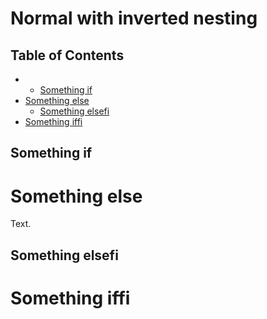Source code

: # Normal with inverted nesting

## Table of Contents

* * [Something if](#something-if)
* [Something else](#something-else)
  * [Something elsefi](#something-elsefi)
* [Something iffi](#something-iffi)

## Something if

# Something else

Text.

## Something elsefi

# Something iffi
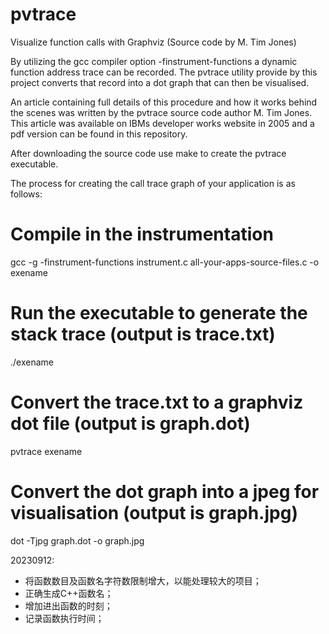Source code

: # pvtrace
Visualize function calls with Graphviz (Source code by M. Tim Jones)

By utilizing the gcc compiler option -finstrument-functions a dynamic function address trace can be recorded. The pvtrace utility provide by this project converts that record into a dot graph that can then be visualised.

An article containing full details of this procedure and how it works behind the scenes was written by the pvtrace source code author M. Tim Jones.  This article was available on IBMs developer works website in 2005 and a pdf version can be found in this repository.

After downloading the source code use make to create the pvtrace executable.

The process for creating the call trace graph of your application is as follows:

# Compile in the instrumentation
gcc -g -finstrument-functions instrument.c all-your-apps-source-files.c -o exename

# Run the executable to generate the stack trace (output is trace.txt)
./exename

# Convert the trace.txt to a graphviz dot file (output is graph.dot)
pvtrace exename

# Convert the dot graph into a jpeg for visualisation (output is graph.jpg)
dot -Tjpg graph.dot -o graph.jpg

20230912:
  - 将函数数目及函数名字符数限制增大，以能处理较大的项目；
  - 正确生成C++函数名；
  - 增加进出函数的时刻；
  - 记录函数执行时间；
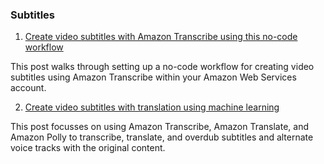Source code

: ### Subtitles

1. [Create video subtitles with Amazon Transcribe using this no-code workflow](https://aws.amazon.com/blogs/machine-learning/create-video-subtitles-with-amazon-transcribe-using-this-no-code-workflow/)

This post walks through setting up a no-code workflow for creating video subtitles using Amazon Transcribe within your Amazon Web Services account.

2. [Create video subtitles with translation using machine learning](https://aws.amazon.com/blogs/machine-learning/create-video-subtitles-with-translation-using-machine-learning/)

This post focusses on using Amazon Transcribe, Amazon Translate, and Amazon Polly to transcribe, translate, and overdub subtitles and alternate voice tracks with the original content.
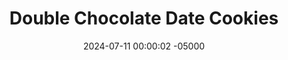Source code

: ---
layout: post
title:  "Double Chocolate Date Cookies"
date:   2024-07-11 00:00:02 -05000
categories: 
- Recipes
- Healthier Dessert
permalink: /recipes/double-chocolate-date-cookies
image: /assets/Food/Healthier Dessert/Double Choc Cookie/double-choc-cover.jpg
ing: doublechoccookie-ing
facts: doublechoccookie-facts
section1: 
start2: 
section2: 
start3: 
section3: 
start4: 
section4: 
start5: 
section5: 
Prep: 16
Rest: 
Cook: 14
Source1: https://m.youtube.com/watch?v=xr9EirwjC1A&pp=ygUUaGVhbHRoeSB2ZWdhbiBlYXRpbmc%3D
Source2:
whisk: https://s.samsungfood.com/LgLvy
tags: 
- cashew butter
- chocolate chips
- gluten free
- vanilla
- cookie
- nuts
- cashews
- date
- sugar free
- beans
- chickpeas
- garbanzo beans
Description: Delicious cookies made from a base of beans, dates, and natural nut butter!  These are a variation of my <a href="/recipes/chocolate-chip-date-cookies">Chocolate Chip Date Cookies</a>, with added cocoa powder for that delicious double chocolate, brownie flavored cookie.  They're sugar free, oil free, and gluten free.  They can be vegan too if you like (swap the milk for water).  If you're more of a Reese's fan than a chocoholic, you should also check out my  <a href="/recipes/peanut-butter-date-cookies">Peanut Butter Date Cookies</a>.  Or make them all and taste test them to see which ones you like the best!
Instructions: 
- Preheat your oven to 350F, and line a cookie sheet with parchment paper.<br><br>

- Add the beans, dates, nut butter, cocoa powder, milk (or water), vanilla, and salt to a food processor and blend until smooth<br><br>
- <center><img src="/assets/Food/Healthier Dessert/Double Choc Cookie/double-choc-unblended.jpg" alt="" class="instruction-image"></center><br>

- I've used cashew butter here, but any nut butter will work, like peanut or almond butter.  For a nut free option, use sunflower or pumpkin seed butter<br><br>

- For the beans, I've gone with chickpeas, but any other bean will work, like black, kidney, navy, pinto, or cannellini beans<br><br>

- Add in baking soda and blend briefly, until just combined. Stir in the chocolate chips with a silicone spatula. The batter should be very loose for a cookie dough.  You can refrigerate for about 30 minutes to harden it if you desire<br><br>
- <center><img src="/assets/Food/Healthier Dessert/Double Choc Cookie/double-choc-blended.jpg" alt="" class="instruction-image"></center><br>

- Using a cookie scoop (mine is 1.5 tbsp), scoop the cookie dough onto to the pan. These cookies won't flatten or spread as they bake, and will only puff up slightly. Flatten to as wide as you'd like the finished cookies to be<br><br>
- <center><img src="/assets/Food/Healthier Dessert/Double Choc Cookie/double-choc-raw.jpg" alt="" class="instruction-image"></center><br>

- Bake for about 14 minutes at 350F, or until the cookies are set to the touch<br><br>
- <center><img src="/assets/Food/Healthier Dessert/Double Choc Cookie/double-choc-baked.jpg" alt="" class="instruction-image"></center><br>

- Let cool on the pan for a few minutes to harden, then transfer to a wire rack to cool completely<br><br>
- <center><img src="/assets/Food/Healthier Dessert/Double Choc Cookie/double-choc-cool.jpg" alt="" class="instruction-image"></center>
---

:::::

-- What you will do --
Reproduce the entries exactly, from the line with "## Something if" to the line with "This post walks", both lines included, keeping no pictures.

-- Solution to this exercise --
## Something if

# Something else

Text.

## Something elsefi

# Something iffi
Source code

: # pvtrace
Visualize function calls with Graphviz (Source code by M. Tim Jones)

By utilizing the gcc compiler option -finstrument-functions a dynamic function address trace can be recorded. The pvtrace utility provide by this project converts that record into a dot graph that can then be visualised.

An article containing full details of this procedure and how it works behind the scenes was written by the pvtrace source code author M. Tim Jones.  This article was available on IBMs developer works website in 2005 and a pdf version can be found in this repository.

After downloading the source code use make to create the pvtrace executable.

The process for creating the call trace graph of your application is as follows:

# Compile in the instrumentation
gcc -g -finstrument-functions instrument.c all-your-apps-source-files.c -o exename

# Run the executable to generate the stack trace (output is trace.txt)
./exename

# Convert the trace.txt to a graphviz dot file (output is graph.dot)
pvtrace exename

# Convert the dot graph into a jpeg for visualisation (output is graph.jpg)
dot -Tjpg graph.dot -o graph.jpg

20230912:
  - 将函数数目及函数名字符数限制增大，以能处理较大的项目；
  - 正确生成C++函数名；
  - 增加进出函数的时刻；
  - 记录函数执行时间；
Source code

: ### Subtitles

1. [Create video subtitles with Amazon Transcribe using this no-code workflow](https://aws.amazon.com/blogs/machine-learning/create-video-subtitles-with-amazon-transcribe-using-this-no-code-workflow/)

This post walks through setting up a no-code workflow for creating video subtitles using Amazon Transcribe within your Amazon Web Services account.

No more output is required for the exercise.